Invalid TOC links in some azw3 files - Page 4

Notjohn · 05-01-2015, 05:13 AM

Quote:

Originally Posted by darryl

Kovid. Thanks for taking the time to explain.

There are some levels of explanation that leave my mind spinning hopelessly, unable to gain any traction. That happens fairly often on this forum.

@Hitch: It's actually now Step 7 in the publishing process where one downloads the converted "mobi" file.

KevinH · 05-07-2015, 04:38 PM

I took a look at this just to see if the test sample had any interesting metadata that might help explain how it was created. The only interesting things I could see were the following:

Key: "Input_Source_Type_(534)"
Value: "kjw"

I think the above means the book was a kindle ebook of some sort. Other values I have seen for this metadata value are "epub" and "mobi". I am not sure what a "kjw" really means?

Key: "547 (hex)"
Value: 0x496e4d656d6f7279 InMemory

Key: "548 (hex)"
Value: 0x496e4d656d6f7279 InMemory

Both of the above are new metadata values to me. They are ascii code for the string "InMemory". I have no idea what that is a flag for.

Key: "kindlegen_Source-Target_(529)"
Value: "Source-Target:c1-c2 KT_Version:2.9 Build:1202-3f1a435"

Key: "Unknown_(526)"
Value: "kindletool2.9 Build:1202-3f1a435"

And based on above, what is kindletool2.9? anyway? Is it the same as what is used at KDP or is it an early version of kindlegen or ?

BTW, from the all of the span tags with the inline styles that are font related, this code really looks like it was converted from html3.2 (old mobi 7 or earlier) that used inline styles to replace the old font related tags. And that is probably why there was no targets for the ncx entries as the old mobis stripped those out and replaced them with just file positions.

Anyway, it would be interesting to see if other books with this problem had similar values for their metadata.

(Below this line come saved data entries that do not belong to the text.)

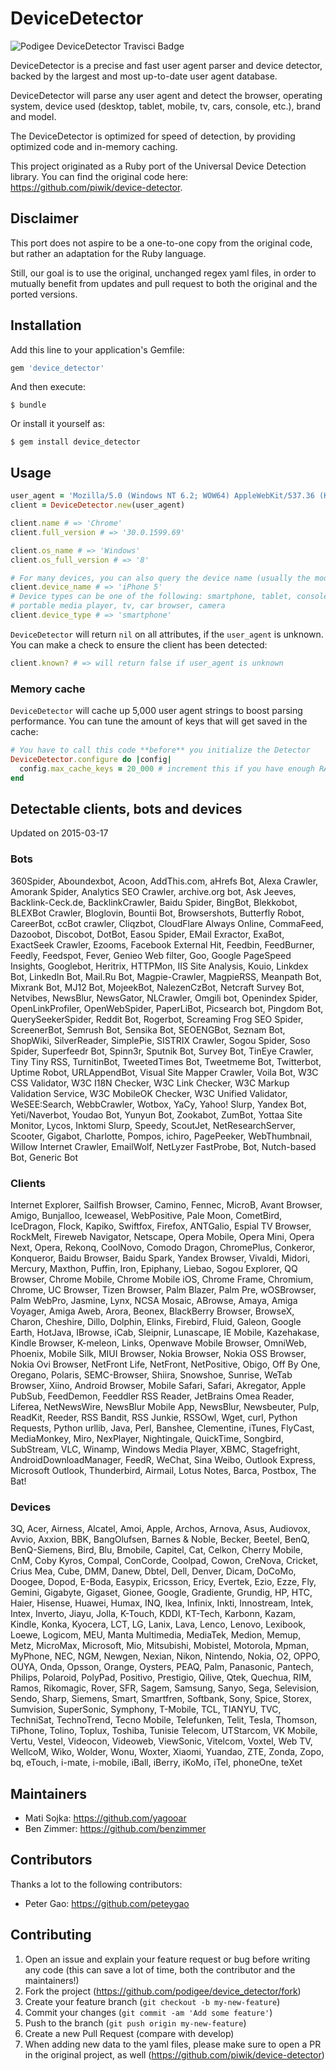 # DeviceDetector

![Podigee DeviceDetector Travisci Badge](https://travis-ci.org/podigee/device_detector.svg)

DeviceDetector is a precise and fast user agent parser and device detector, backed by the largest and most up-to-date user agent database.

DeviceDetector will parse any user agent and detect the browser, operating system, device used (desktop, tablet, mobile, tv, cars, console, etc.), brand and model.

The DeviceDetector is optimized for speed of detection, by providing optimized code and in-memory caching.

This project originated as a Ruby port of the Universal Device Detection library.
You can find the original code here: https://github.com/piwik/device-detector.

## Disclaimer

This port does not aspire to be a one-to-one copy from the original code, but rather an adaptation for the Ruby language.

Still, our goal is to use the original, unchanged regex yaml files, in order to mutually benefit from updates and pull request to both the original and the ported versions.

## Installation

Add this line to your application's Gemfile:

```ruby
gem 'device_detector'
```

And then execute:

    $ bundle

Or install it yourself as:

    $ gem install device_detector

## Usage

```ruby
user_agent = 'Mozilla/5.0 (Windows NT 6.2; WOW64) AppleWebKit/537.36 (KHTML, like Gecko) Chrome/30.0.1599.17 Safari/537.36'
client = DeviceDetector.new(user_agent)

client.name # => 'Chrome'
client.full_version # => '30.0.1599.69'

client.os_name # => 'Windows'
client.os_full_version # => '8'

# For many devices, you can also query the device name (usually the model name)
client.device_name # => 'iPhone 5'
# Device types can be one of the following: smartphone, tablet, console, 
# portable media player, tv, car browser, camera
client.device_type # => 'smartphone'
```

`DeviceDetector` will return `nil` on all attributes, if the `user_agent` is unknown.
You can make a check to ensure the client has been detected:

```ruby
client.known? # => will return false if user_agent is unknown
```

### Memory cache

`DeviceDetector` will cache up 5,000 user agent strings to boost parsing performance.
You can tune the amount of keys that will get saved in the cache:

```ruby
# You have to call this code **before** you initialize the Detector
DeviceDetector.configure do |config|
  config.max_cache_keys = 20_000 # increment this if you have enough RAM, proceed with care
end
```

## Detectable clients, bots and devices

Updated on 2015-03-17

### Bots

360Spider, Aboundexbot, Acoon, AddThis.com, aHrefs Bot, Alexa Crawler, Amorank Spider, Analytics SEO Crawler, archive.org bot, Ask Jeeves, Backlink-Ceck.de, BacklinkCrawler, Baidu Spider, BingBot, Blekkobot, BLEXBot Crawler, Bloglovin, Bountii Bot, Browsershots, Butterfly Robot, CareerBot, ccBot crawler, Cliqzbot, CloudFlare Always Online, CommaFeed, Dazoobot, Discobot, DotBot, Easou Spider, EMail Exractor, ExaBot, ExactSeek Crawler, Ezooms, Facebook External Hit, Feedbin, FeedBurner, Feedly, Feedspot, Fever, Genieo Web filter, Goo, Google PageSpeed Insights, Googlebot, Heritrix, HTTPMon, IIS Site Analysis, Kouio, Linkdex Bot, LinkedIn Bot, Mail.Ru Bot, Magpie-Crawler, MagpieRSS, Meanpath Bot, Mixrank Bot, MJ12 Bot, MojeekBot, NalezenCzBot, Netcraft Survey Bot, Netvibes, NewsBlur, NewsGator, NLCrawler, Omgili bot, Openindex Spider, OpenLinkProfiler, OpenWebSpider, PaperLiBot, Picsearch bot, Pingdom Bot, QuerySeekerSpider, Reddit Bot, Rogerbot, Screaming Frog SEO Spider, ScreenerBot, Semrush Bot, Sensika Bot, SEOENGBot, Seznam Bot, ShopWiki, SilverReader, SimplePie, SISTRIX Crawler, Sogou Spider, Soso Spider, Superfeedr Bot, Spinn3r, Sputnik Bot, Survey Bot, TinEye Crawler, Tiny Tiny RSS, TurnitinBot, TweetedTimes Bot, Tweetmeme Bot, Twitterbot, Uptime Robot, URLAppendBot, Visual Site Mapper Crawler, Voila Bot, W3C CSS Validator, W3C I18N Checker, W3C Link Checker, W3C Markup Validation Service, W3C MobileOK Checker, W3C Unified Validator, WeSEE:Search, WebbCrawler, Wotbox, YaCy, Yahoo! Slurp, Yandex Bot, Yeti/Naverbot, Youdao Bot, Yunyun Bot, Zookabot, ZumBot, Yottaa Site Monitor, Lycos, Inktomi Slurp, Speedy, ScoutJet, NetResearchServer, Scooter, Gigabot, Charlotte, Pompos, ichiro, PagePeeker, WebThumbnail, Willow Internet Crawler, EmailWolf, NetLyzer FastProbe, Bot, Nutch-based Bot, Generic Bot

### Clients

Internet Explorer, Sailfish Browser, Camino, Fennec, MicroB, Avant Browser, Amigo, Bunjalloo, Iceweasel, WebPositive, Pale Moon, CometBird, IceDragon, Flock, Kapiko, Swiftfox, Firefox, ANTGalio, Espial TV Browser, RockMelt, Fireweb Navigator, Netscape, Opera Mobile, Opera Mini, Opera Next, Opera, Rekonq, CoolNovo, Comodo Dragon, ChromePlus, Conkeror, Konqueror, Baidu Browser, Baidu Spark, Yandex Browser, Vivaldi, Midori, Mercury, Maxthon, Puffin, Iron, Epiphany, Liebao, Sogou Explorer, QQ Browser, Chrome Mobile, Chrome Mobile iOS, Chrome Frame, Chromium, Chrome, UC Browser, Tizen Browser, Palm Blazer, Palm Pre, wOSBrowser, Palm WebPro, Jasmine, Lynx, NCSA Mosaic, ABrowse, Amaya, Amiga Voyager, Amiga Aweb, Arora, Beonex, BlackBerry Browser, BrowseX, Charon, Cheshire, Dillo, Dolphin, Elinks, Firebird, Fluid, Galeon, Google Earth, HotJava, IBrowse, iCab, Sleipnir, Lunascape, IE Mobile, Kazehakase, Kindle Browser, K-meleon, Links, Openwave Mobile Browser, OmniWeb, Phoenix, Mobile Silk, MIUI Browser, Nokia Browser, Nokia OSS Browser, Nokia Ovi Browser, NetFront Life, NetFront, NetPositive, Obigo, Off By One, Oregano, Polaris, SEMC-Browser, Shiira, Snowshoe, Sunrise, WeTab Browser, Xiino, Android Browser, Mobile Safari, Safari, Akregator, Apple PubSub, FeedDemon, Feeddler RSS Reader, JetBrains Omea Reader, Liferea, NetNewsWire, NewsBlur Mobile App, NewsBlur, Newsbeuter, Pulp, ReadKit, Reeder, RSS Bandit, RSS Junkie, RSSOwl, Wget, curl, Python Requests, Python urllib, Java, Perl, Banshee, Clementine, iTunes, FlyCast, MediaMonkey, Miro, NexPlayer, Nightingale, QuickTime, Songbird, SubStream, VLC, Winamp, Windows Media Player, XBMC, Stagefright, AndroidDownloadManager, FeedR, WeChat, Sina Weibo, Outlook Express, Microsoft Outlook, Thunderbird, Airmail, Lotus Notes, Barca, Postbox, The Bat!

### Devices

3Q, Acer, Airness, Alcatel, Amoi, Apple, Archos, Arnova, Asus, Audiovox, Avvio, Axxion, BBK, BangOlufsen, Barnes & Noble, Becker, Beetel, BenQ, BenQ-Siemens, Bird, Blu, Bmobile, Capitel, Cat, Celkon, Cherry Mobile, CnM, Coby Kyros, Compal, ConCorde, Coolpad, Cowon, CreNova, Cricket, Crius Mea, Cube, DMM, Danew, Dbtel, Dell, Denver, Dicam, DoCoMo, Doogee, Dopod, E-Boda, Easypix, Ericsson, Ericy, Evertek, Ezio, Ezze, Fly, Gemini, Gigabyte, Gigaset, Gionee, Google, Gradiente, Grundig, HP, HTC, Haier, Hisense, Huawei, Humax, INQ, Ikea, Infinix, Inkti, Innostream, Intek, Intex, Inverto, Jiayu, Jolla, K-Touch, KDDI, KT-Tech, Karbonn, Kazam, Kindle, Konka, Kyocera, LCT, LG, Lanix, Lava, Lenco, Lenovo, Lexibook, Loewe, Logicom, MEU, Manta Multimedia, MediaTek, Medion, Memup, Metz, MicroMax, Microsoft, Mio, Mitsubishi, Mobistel, Motorola, Mpman, MyPhone, NEC, NGM, Newgen, Nexian, Nikon, Nintendo, Nokia, O2, OPPO, OUYA, Onda, Opsson, Orange, Oysters, PEAQ, Palm, Panasonic, Pantech, Philips, Polaroid, PolyPad, Positivo, Prestigio, Qilive, Qtek, Quechua, RIM, Ramos, Rikomagic, Rover, SFR, Sagem, Samsung, Sanyo, Sega, Selevision, Sendo, Sharp, Siemens, Smart, Smartfren, Softbank, Sony, Spice, Storex, Sumvision, SuperSonic, Symphony, T-Mobile, TCL, TIANYU, TVC, TechniSat, TechnoTrend, Tecno Mobile, Telefunken, Telit, Tesla, Thomson, TiPhone, Tolino, Toplux, Toshiba, Tunisie Telecom, UTStarcom, VK Mobile, Vertu, Vestel, Videocon, Videoweb, ViewSonic, Vitelcom, Voxtel, Web TV, WellcoM, Wiko, Wolder, Wonu, Woxter, Xiaomi, Yuandao, ZTE, Zonda, Zopo, bq, eTouch, i-mate, i-mobile, iBall, iBerry, iKoMo, iTel, phoneOne, teXet

## Maintainers

- Mati Sojka: https://github.com/yagooar
- Ben Zimmer: https://github.com/benzimmer

## Contributors

Thanks a lot to the following contributors:

- Peter Gao: https://github.com/peteygao

## Contributing

1. Open an issue and explain your feature request or bug before writing any code (this can save a lot of time, both the contributor and the maintainers!)
2. Fork the project (https://github.com/podigee/device_detector/fork)
3. Create your feature branch (`git checkout -b my-new-feature`)
4. Commit your changes (`git commit -am 'Add some feature'`)
5. Push to the branch (`git push origin my-new-feature`)
6. Create a new Pull Request (compare with develop)
7. When adding new data to the yaml files, please make sure to open a PR in the original project, as well (https://github.com/piwik/device-detector)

If you have one of these books, you can run DumpMobiHeader_v018.py on it and see if any of these metadata values can be properly interpreted. BTW: You can dump the metadata even if the book has DRM since the metadata and header are stored in the clear.

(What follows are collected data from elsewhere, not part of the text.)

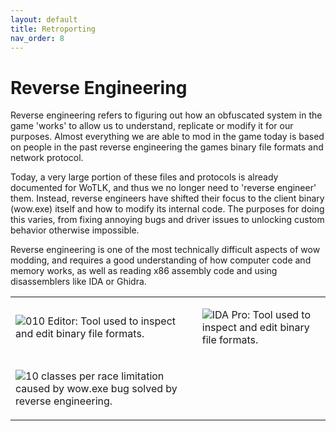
 ```yaml
---
layout: default
title: Retroporting
nav_order: 8
---
```


# Reverse Engineering

Reverse engineering refers to figuring out how an obfuscated system in the game 'works' to allow us to understand, replicate or modify it for our purposes. Almost everything we are able to mod in the game today is based on people in the past reverse engineering the games binary file formats and network protocol.

Today, a very large portion of these files and protocols is already documented for WoTLK, and thus we no longer need to 'reverse engineer' them. Instead, reverse engineers have shifted their focus to the client binary (wow.exe) itself and how to modify its internal code. The purposes for doing this varies, from fixing annoying bugs and driver issues to unlocking custom behavior otherwise impossible.

Reverse engineering is one of the most technically difficult aspects of wow modding, and requires a good understanding of how computer code and memory works, as well as reading x86 assembly code and using disassemblers like IDA or Ghidra.

<table class="gt" style="table-layout: fixed; width: 100%;">
    <tr>
        <td><p><img class="mi" src="https://i.imgur.com/pAm6mJF.png">010 Editor: Tool used to inspect and edit binary file formats.</p></td>
        <td><p><img class="mi" src="https://i.imgur.com/FPdXcHP.png">IDA Pro: Tool used to inspect and edit binary file formats.</p></td>
    </tr>
    <tr>
        <td><p><img class="mi" src="https://i.imgur.com/UeuTU2M.png">10 classes per race limitation caused by wow.exe bug solved by reverse engineering.</p></td>
    </tr>
</table>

I did look at the ncx index tags and there were no new ones, they just used the standard ncx tags we already knew about.

Interesting.

I will release a KindleUnpack update with DiapDealer's/Kovid's fix this weekend.

Thanks,

KevinH

darryl · 05-08-2015, 08:10 AM

Kevin - I've attached a header dump of a similarly affected book called Fatal Flowers by Enes Smith, also an Amazon .azw3. Of interest similar to your post include:

Key: "Input_Source_Type_(534)"
Value: "kpr"

Key: "Unknown_but_changes_with_file_name_only_(542) "
Value: "JkCn"

Key: "Unknown_but_changes_with_file_name_only_(542) "
Value: "JkCn"

Key: "kindlegen_Source-Target_(529)"
Value: "Source-Target:c1-c2 KT_Version:2.9 Build:0218-9566cc5"

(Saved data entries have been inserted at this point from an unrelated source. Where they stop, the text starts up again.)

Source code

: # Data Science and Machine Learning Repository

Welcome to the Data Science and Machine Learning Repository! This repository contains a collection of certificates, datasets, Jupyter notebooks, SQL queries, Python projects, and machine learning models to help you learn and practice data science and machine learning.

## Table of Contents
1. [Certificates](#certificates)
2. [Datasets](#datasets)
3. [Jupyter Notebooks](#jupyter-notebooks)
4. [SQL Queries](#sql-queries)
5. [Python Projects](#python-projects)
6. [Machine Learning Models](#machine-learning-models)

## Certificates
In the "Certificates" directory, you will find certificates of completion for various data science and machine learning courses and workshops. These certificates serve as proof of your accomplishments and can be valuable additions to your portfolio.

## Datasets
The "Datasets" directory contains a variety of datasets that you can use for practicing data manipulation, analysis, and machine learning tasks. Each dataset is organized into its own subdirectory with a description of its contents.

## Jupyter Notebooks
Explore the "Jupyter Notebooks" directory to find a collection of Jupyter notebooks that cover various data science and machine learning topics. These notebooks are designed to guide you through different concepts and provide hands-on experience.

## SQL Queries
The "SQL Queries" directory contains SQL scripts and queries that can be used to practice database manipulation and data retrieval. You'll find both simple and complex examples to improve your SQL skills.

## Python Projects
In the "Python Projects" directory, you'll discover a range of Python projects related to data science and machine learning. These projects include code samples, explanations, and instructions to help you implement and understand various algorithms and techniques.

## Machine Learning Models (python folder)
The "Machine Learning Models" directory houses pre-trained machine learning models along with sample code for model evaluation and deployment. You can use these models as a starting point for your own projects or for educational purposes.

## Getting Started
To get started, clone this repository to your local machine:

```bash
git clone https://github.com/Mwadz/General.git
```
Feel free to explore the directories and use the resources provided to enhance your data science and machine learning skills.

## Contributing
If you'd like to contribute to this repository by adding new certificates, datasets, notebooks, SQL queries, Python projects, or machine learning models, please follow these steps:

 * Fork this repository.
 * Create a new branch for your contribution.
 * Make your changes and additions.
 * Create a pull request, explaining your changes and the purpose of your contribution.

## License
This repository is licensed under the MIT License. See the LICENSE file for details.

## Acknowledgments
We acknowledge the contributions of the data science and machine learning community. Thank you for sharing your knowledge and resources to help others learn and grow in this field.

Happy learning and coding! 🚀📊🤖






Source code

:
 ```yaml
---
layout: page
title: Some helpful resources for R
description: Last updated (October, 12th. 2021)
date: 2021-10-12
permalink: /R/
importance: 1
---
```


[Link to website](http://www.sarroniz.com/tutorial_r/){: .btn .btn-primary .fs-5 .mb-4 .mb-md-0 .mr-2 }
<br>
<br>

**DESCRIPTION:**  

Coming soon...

Warning: Unknown metadata with id 547 found
Key: "547 (hex)"
Value: 0x49006e004d0065006d006f0072007900

Warning: Unknown metadata with id 548 found
Key: "548 (hex)"
Value: 0x496e4d656d6f7279

Key: "Unknown_(526)"
Value: "kindletool2.9 Build:0806-f6e82bf"

KevinH · 05-08-2015, 09:14 AM

Hi darryl,

Thanks for posting that. Very interesting. Your book seems to be using a earler build of the same KindleTool 2.9 and has the same strange Metadata values of 547 and 548. The 547 metadata element appears to be using utf-16 encoding of the text which is a bug that was fixed in a later build. Interestingly, both your ebook and mine have the strange "InMemory" value for those two new metadata values.

Your source is "kpr" which is probably a kindle prc or some other early mobi type (that a pure wag on my part). It is certain neither were from epubs.

Does anyone know if KindleTool is an internal Amazon tool or not?

KevinH

Quote:

Originally Posted by darryl

Kevin - I've attached a header dump of a similarly affected book called Fatal Flowers by Enes Smith, also an Amazon .azw3. Of interest similar to your post include:

Key: "Input_Source_Type_(534)"
Value: "kpr"

Key: "Unknown_but_changes_with_file_name_only_(542) "
Value: "JkCn"

Key: "Unknown_but_changes_with_file_name_only_(542) "
Value: "JkCn"

Key: "kindlegen_Source-Target_(529)"
Value: "Source-Target:c1-c2 KT_Version:2.9 Build:0218-9566cc5"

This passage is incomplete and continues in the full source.